Mein Wunsch

Foto Sebastian Arlamovsky

Von Nikolaus Geyrhalter

Mein Wunsch ist eigentlich komplett irrelevant. Je mehr ich über einen Wunsch nachdenke, desto absurder kommt mir diese Idee vor. Zumal man von Wünschen ja auch erhofft, dass sie idealerweise einfach so in Erfüllung gehen. Ohne Anstrengung, ohne Zutun. Aber so funktioniert das leider nicht. Zumindest glaube ich nicht mehr daran.
Mein Beruf als Dokumentarfilmer hat mich gelehrt, genau hinzuschauen, zu beobachten, die Realität zu erfassen und sie damit gezwungenermaßen erst einmal auch zu akzeptieren. Je nachdem, wo man hinschaut, kann das ziemlich entmutigend sein. Ich kenne die radioaktiv verseuchten Zonen rund um Tschernobyl und Fukushima, ich habe gesehen, was Krieg bedeutet. Ich habe durch den Klimawandel verursachte Tsunamis, Waldbrände und Überschwemmungen gefilmt.
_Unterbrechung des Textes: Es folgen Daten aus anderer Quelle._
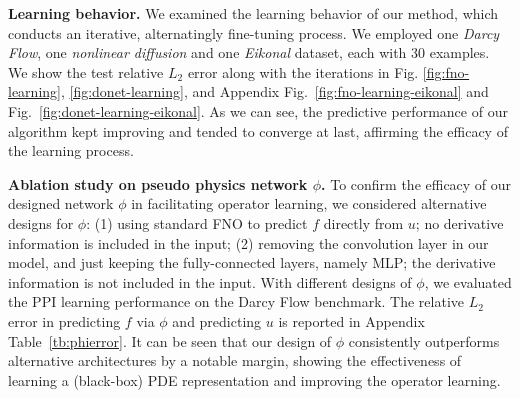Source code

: \noindent \textbf{Learning behavior.} We examined the learning behavior of our method, which conducts an iterative, alternatingly fine-tuning process. We employed one \textit{Darcy Flow}, one \textit{nonlinear diffusion} and one \textit{Eikonal} dataset, each with 30 examples. We show the test relative $L_2$ error along with the iterations in Fig. \ref{fig:fno-learning}, \ref{fig:donet-learning}, and Appendix Fig.~\ref{fig:fno-learning-eikonal} and Fig.~\ref{fig:donet-learning-eikonal}. As we can see, the predictive performance of our algorithm kept improving and tended to converge at last, affirming the efficacy of the learning process. 




\textbf{Ablation study on pseudo physics network $\phi$.} To confirm the efficacy of our designed network $\phi$ in facilitating operator learning, we considered alternative designs for $\phi$: (1) using standard FNO to predict $f$ directly from $u$; no derivative information is included in the input; (2) removing the convolution layer in our model, and just keeping the fully-connected layers, namely MLP; the derivative information is not included in the input. With different designs of $\phi$, we evaluated the PPI learning performance on the Darcy Flow benchmark. The relative $L_2$ error in predicting $f$ via $\phi$ and predicting $u$ is reported in Appendix Table~\ref{tb:phierror}. It can be seen that our design of $\phi$ consistently outperforms alternative architectures by a notable margin, showing the effectiveness of learning a (black-box) PDE representation and improving the operator learning.   


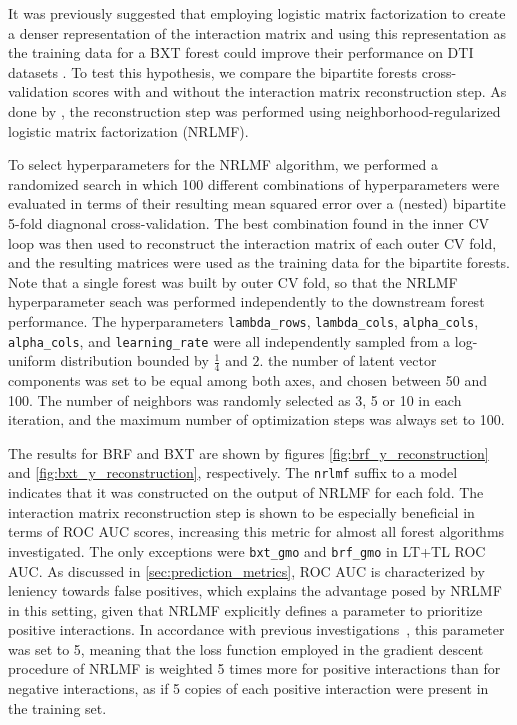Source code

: It was previously suggested that employing logistic matrix factorization to create a denser representation of the interaction matrix and using this representation as the training data for a BXT forest could improve their performance on DTI datasets \cite{Pliakos_2020}. To test this hypothesis, we compare the bipartite forests cross-validation scores with and without the interaction matrix reconstruction step. As done by \cite{Pliakos_2020}, the reconstruction step was performed using neighborhood-regularized logistic matrix factorization (NRLMF)\cite{}.

To select hyperparameters for the NRLMF algorithm, we performed a randomized search in which 100 different combinations of hyperparameters were evaluated in terms of their resulting mean squared error over a (nested) bipartite 5-fold diagnonal cross-validation. The best combination found in the inner CV loop was then used to reconstruct the interaction matrix of each outer CV fold, and the resulting matrices were used as the training data for the bipartite forests. Note that a single forest was built by outer CV fold, so that the NRLMF hyperparameter seach was performed independently to the downstream forest performance. The hyperparameters \texttt{lambda\_rows}, \texttt{lambda\_cols}, \texttt{alpha\_cols}, \texttt{alpha\_cols}, and \texttt{learning\_rate} were all independently sampled from a log-uniform distribution bounded by $\frac{1}{4}$ and $2$. the number of latent vector components was set to be equal among both axes, and chosen between 50 and 100. The number of neighbors was randomly selected as 3, 5 or 10 in each iteration, and the maximum number of optimization steps was always set to 100.  %

The results for BRF and BXT are shown by figures \ref{fig:brf_y_reconstruction} and \ref{fig:bxt_y_reconstruction}, respectively. The \texttt{nrlmf} suffix to a model indicates that it was constructed on the output of NRLMF for each fold. The interaction matrix reconstruction step is shown to be especially beneficial in terms of ROC AUC scores, increasing this metric for almost all forest algorithms investigated. The only exceptions were \texttt{bxt\_gmo} and \texttt{brf\_gmo} in LT+TL ROC AUC. As discussed in \autoref{sec:prediction_metrics}, ROC AUC is characterized by leniency towards false positives, which explains the advantage posed by NRLMF in this setting, given that NRLMF explicitly defines a parameter to prioritize positive interactions. In accordance with previous investigations~\cite{liu2016neighborhood,liu2017lpinrlmf,liu2020predicting,pliakos2020drugtarget}, this parameter was set to 5, meaning that the loss function employed in the gradient descent procedure of NRLMF is weighted 5 times more for positive interactions than for negative interactions, as if 5 copies of each positive interaction were present in the training set.

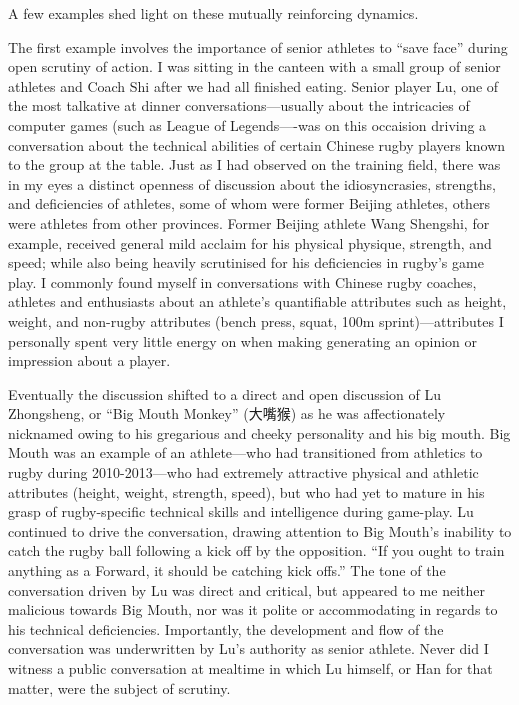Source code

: \begin{CJK}{UTF8}{gbsn}
A few examples shed light on these mutually reinforcing dynamics.

The first example involves the importance of senior athletes to ``save face'' during open scrutiny of action.  I was sitting in the canteen with a small group of senior athletes and Coach Shi after we had all finished eating.  Senior player Lu, one of the most talkative at dinner conversations---usually about the intricacies of computer games (such as League of Legends----was on this occaision driving a conversation about the technical abilities of certain Chinese rugby players known to the group at the table.  Just as I had observed on the training field, there was in my eyes a distinct openness of discussion about the idiosyncrasies, strengths, and deficiencies of athletes, some of whom were former Beijing athletes, others were athletes from other provinces.  Former Beijing athlete Wang Shengshi, for example, received general mild acclaim for his physical physique, strength, and speed; while also being heavily scrutinised for his deficiencies in rugby's game play. I commonly found myself in conversations with Chinese rugby coaches, athletes and enthusiasts about an athlete's quantifiable attributes such as height, weight, and non-rugby attributes (bench press, squat, 100m sprint)---attributes I personally spent very little energy on when making generating an opinion or impression about a player.

Eventually the discussion shifted to a direct and open discussion of Lu Zhongsheng, or ``Big Mouth Monkey'' (大嘴猴) as he was affectionately nicknamed owing to his gregarious and cheeky personality and his big mouth.  Big Mouth was an example of an athlete---who had transitioned from athletics to rugby during 2010-2013---who had extremely attractive physical and athletic attributes (height, weight, strength, speed), but who had yet to mature in his grasp of rugby-specific technical skills and intelligence during game-play.  Lu continued to drive the conversation, drawing attention to Big Mouth's inability to catch the rugby ball following a kick off by the opposition. ``If you ought to train anything as a Forward, it should be catching kick offs.'' The tone of the conversation driven by Lu was direct and critical, but appeared to me neither malicious towards Big Mouth, nor was it polite or accommodating in regards to his technical deficiencies.  Importantly, the development and flow of the conversation was underwritten by Lu's authority as senior athlete.  Never did I witness a public conversation at mealtime in which Lu himself, or Han for that matter, were the subject of scrutiny.


\end{CJK}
Ich habe erlebt, wie schnell Menschen ihre Lebensgrundlage verlieren können und zu einem menschenunwürdigen Leben auf der Flucht gezwungen sind, das sie kurz vorher selbst nicht für möglich gehalten hätten und das selten einen guten Ausgang findet. Ich weiß, wie grausam wir andere Lebewesen behandeln – und wie wir unseren Planeten ganz allgemein rücksichtslos und ohne Weitblick nach unseren Bedürfnissen manipulieren. Wir sind eine rücksichtslose, brutale Spezies, auf die kein Verlass ist. Was sollte ich mir da wünschen? Dass alles anders wäre?
Natürlich, das ist naheliegend, aber durch Wünsche allein wird nichts besser. Sie sind kontraproduktiv, weil wir durch die Formulierung eines Wunsches nach Veränderung die Verantwortung des Handelns an eine schicksalhafte Allmacht auslagern und hoffen, dass wir damit irgendwie durchkommen.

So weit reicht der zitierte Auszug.